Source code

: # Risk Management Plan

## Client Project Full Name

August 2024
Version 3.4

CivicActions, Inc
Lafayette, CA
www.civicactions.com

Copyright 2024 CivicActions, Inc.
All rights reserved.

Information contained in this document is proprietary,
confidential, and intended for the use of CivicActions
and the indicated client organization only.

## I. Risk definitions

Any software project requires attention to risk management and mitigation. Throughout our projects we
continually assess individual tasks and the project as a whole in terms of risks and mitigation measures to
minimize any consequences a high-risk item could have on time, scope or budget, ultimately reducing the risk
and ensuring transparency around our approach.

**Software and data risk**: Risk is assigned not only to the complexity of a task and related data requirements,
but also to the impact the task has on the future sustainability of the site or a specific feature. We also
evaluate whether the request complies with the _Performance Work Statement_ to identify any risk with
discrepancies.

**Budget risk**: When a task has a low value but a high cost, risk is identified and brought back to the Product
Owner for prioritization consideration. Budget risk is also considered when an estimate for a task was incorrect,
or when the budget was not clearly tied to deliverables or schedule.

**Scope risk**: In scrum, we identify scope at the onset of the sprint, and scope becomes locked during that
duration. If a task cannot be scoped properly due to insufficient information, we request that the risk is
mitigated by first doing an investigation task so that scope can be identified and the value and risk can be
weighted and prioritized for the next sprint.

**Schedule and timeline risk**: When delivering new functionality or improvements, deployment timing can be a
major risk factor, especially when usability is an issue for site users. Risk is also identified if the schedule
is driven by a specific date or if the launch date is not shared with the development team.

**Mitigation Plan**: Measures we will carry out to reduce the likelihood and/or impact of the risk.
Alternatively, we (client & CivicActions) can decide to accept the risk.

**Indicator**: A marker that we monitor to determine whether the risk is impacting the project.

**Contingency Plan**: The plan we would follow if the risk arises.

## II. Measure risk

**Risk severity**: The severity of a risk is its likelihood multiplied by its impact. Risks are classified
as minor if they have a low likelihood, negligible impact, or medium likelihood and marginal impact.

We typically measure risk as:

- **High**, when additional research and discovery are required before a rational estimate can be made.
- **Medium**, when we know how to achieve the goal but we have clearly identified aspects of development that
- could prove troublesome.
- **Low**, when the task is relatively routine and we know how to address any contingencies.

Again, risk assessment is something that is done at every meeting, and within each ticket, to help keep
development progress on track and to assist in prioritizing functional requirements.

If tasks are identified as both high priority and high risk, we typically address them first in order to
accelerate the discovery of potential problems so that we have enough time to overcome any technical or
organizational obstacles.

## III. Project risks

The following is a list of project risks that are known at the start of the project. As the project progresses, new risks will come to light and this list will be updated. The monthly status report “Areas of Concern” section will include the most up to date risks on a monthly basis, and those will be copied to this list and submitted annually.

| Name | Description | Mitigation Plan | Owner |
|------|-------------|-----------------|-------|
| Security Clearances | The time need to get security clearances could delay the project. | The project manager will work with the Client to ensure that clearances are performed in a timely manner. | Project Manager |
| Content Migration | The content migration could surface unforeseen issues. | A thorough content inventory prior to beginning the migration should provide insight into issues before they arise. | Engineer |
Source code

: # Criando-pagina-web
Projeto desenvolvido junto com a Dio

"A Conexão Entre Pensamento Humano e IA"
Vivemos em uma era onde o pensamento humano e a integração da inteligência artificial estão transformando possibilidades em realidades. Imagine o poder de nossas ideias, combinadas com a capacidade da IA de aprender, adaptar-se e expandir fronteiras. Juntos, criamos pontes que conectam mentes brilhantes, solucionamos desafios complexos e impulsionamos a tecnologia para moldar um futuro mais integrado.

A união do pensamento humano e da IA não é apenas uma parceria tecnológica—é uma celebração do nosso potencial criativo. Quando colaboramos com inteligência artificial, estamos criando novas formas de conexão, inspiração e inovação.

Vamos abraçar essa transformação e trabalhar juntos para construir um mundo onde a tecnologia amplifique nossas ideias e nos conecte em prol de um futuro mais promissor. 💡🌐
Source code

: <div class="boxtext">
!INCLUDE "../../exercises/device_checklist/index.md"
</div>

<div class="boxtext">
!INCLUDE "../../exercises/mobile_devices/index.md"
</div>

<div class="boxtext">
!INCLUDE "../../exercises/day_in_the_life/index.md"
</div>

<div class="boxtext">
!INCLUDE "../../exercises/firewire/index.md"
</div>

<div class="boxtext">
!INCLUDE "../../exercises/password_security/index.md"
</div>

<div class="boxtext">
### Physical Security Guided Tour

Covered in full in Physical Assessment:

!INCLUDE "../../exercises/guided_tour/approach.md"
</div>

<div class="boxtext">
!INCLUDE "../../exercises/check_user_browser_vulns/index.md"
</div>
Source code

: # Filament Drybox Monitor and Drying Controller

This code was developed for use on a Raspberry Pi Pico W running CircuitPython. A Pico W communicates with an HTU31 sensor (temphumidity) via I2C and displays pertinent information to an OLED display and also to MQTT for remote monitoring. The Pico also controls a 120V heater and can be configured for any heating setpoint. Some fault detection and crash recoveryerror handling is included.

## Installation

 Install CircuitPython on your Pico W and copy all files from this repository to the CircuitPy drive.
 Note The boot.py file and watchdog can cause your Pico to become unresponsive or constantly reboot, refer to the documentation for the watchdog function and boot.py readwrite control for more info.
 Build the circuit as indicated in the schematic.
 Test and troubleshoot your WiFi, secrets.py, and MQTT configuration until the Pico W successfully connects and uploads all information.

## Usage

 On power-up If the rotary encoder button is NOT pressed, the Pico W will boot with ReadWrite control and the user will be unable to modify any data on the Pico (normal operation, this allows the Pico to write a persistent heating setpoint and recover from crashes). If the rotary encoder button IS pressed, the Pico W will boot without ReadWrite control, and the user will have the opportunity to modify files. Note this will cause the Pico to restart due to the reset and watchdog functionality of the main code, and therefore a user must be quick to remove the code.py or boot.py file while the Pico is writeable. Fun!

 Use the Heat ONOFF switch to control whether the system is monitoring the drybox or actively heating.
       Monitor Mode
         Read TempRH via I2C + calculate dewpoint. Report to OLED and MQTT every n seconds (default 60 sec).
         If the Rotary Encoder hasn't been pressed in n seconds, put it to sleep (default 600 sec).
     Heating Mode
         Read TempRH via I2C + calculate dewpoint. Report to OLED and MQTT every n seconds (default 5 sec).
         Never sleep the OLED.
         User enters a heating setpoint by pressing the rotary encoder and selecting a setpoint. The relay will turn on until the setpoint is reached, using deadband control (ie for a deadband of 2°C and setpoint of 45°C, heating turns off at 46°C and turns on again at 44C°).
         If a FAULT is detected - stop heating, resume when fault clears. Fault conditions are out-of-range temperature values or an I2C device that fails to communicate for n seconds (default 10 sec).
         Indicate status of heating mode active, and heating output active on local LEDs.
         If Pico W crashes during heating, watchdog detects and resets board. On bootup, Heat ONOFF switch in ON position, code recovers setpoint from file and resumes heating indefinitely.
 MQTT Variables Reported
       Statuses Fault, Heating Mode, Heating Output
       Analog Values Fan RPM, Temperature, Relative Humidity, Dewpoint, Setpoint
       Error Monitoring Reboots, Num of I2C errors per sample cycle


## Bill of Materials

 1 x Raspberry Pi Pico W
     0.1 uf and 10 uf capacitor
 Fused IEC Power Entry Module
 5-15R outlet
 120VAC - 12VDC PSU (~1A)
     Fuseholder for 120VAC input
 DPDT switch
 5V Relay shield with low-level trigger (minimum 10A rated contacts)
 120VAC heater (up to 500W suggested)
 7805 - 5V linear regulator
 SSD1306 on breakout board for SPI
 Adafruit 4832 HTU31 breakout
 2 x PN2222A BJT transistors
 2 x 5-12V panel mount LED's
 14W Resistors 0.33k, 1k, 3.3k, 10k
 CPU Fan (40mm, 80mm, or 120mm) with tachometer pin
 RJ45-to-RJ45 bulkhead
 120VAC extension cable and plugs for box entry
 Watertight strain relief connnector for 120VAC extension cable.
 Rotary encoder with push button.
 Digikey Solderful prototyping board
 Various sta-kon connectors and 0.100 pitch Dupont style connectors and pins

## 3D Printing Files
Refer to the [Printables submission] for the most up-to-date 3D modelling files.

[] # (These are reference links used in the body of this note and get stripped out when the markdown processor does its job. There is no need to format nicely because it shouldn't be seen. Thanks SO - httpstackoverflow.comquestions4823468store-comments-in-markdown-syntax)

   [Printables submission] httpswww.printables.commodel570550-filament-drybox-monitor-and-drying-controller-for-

= = = =

§ **Exercise brief**
Return only the part of the records above that opens with the line containing "If a FAULT is" and closes with the line containing "RJ45-to-RJ45 bulkhead", ends included.

§ **Response area**
         If a FAULT is detected - stop heating, resume when fault clears. Fault conditions are out-of-range temperature values or an I2C device that fails to communicate for n seconds (default 10 sec).
         Indicate status of heating mode active, and heating output active on local LEDs.
         If Pico W crashes during heating, watchdog detects and resets board. On bootup, Heat ONOFF switch in ON position, code recovers setpoint from file and resumes heating indefinitely.
 MQTT Variables Reported
       Statuses Fault, Heating Mode, Heating Output
       Analog Values Fan RPM, Temperature, Relative Humidity, Dewpoint, Setpoint
       Error Monitoring Reboots, Num of I2C errors per sample cycle


## Bill of Materials

 1 x Raspberry Pi Pico W
     0.1 uf and 10 uf capacitor
 Fused IEC Power Entry Module
 5-15R outlet
 120VAC - 12VDC PSU (~1A)
     Fuseholder for 120VAC input
 DPDT switch
 5V Relay shield with low-level trigger (minimum 10A rated contacts)
 120VAC heater (up to 500W suggested)
 7805 - 5V linear regulator
 SSD1306 on breakout board for SPI
 Adafruit 4832 HTU31 breakout
 2 x PN2222A BJT transistors
 2 x 5-12V panel mount LED's
 14W Resistors 0.33k, 1k, 3.3k, 10k
 CPU Fan (40mm, 80mm, or 120mm) with tachometer pin
 RJ45-to-RJ45 bulkhead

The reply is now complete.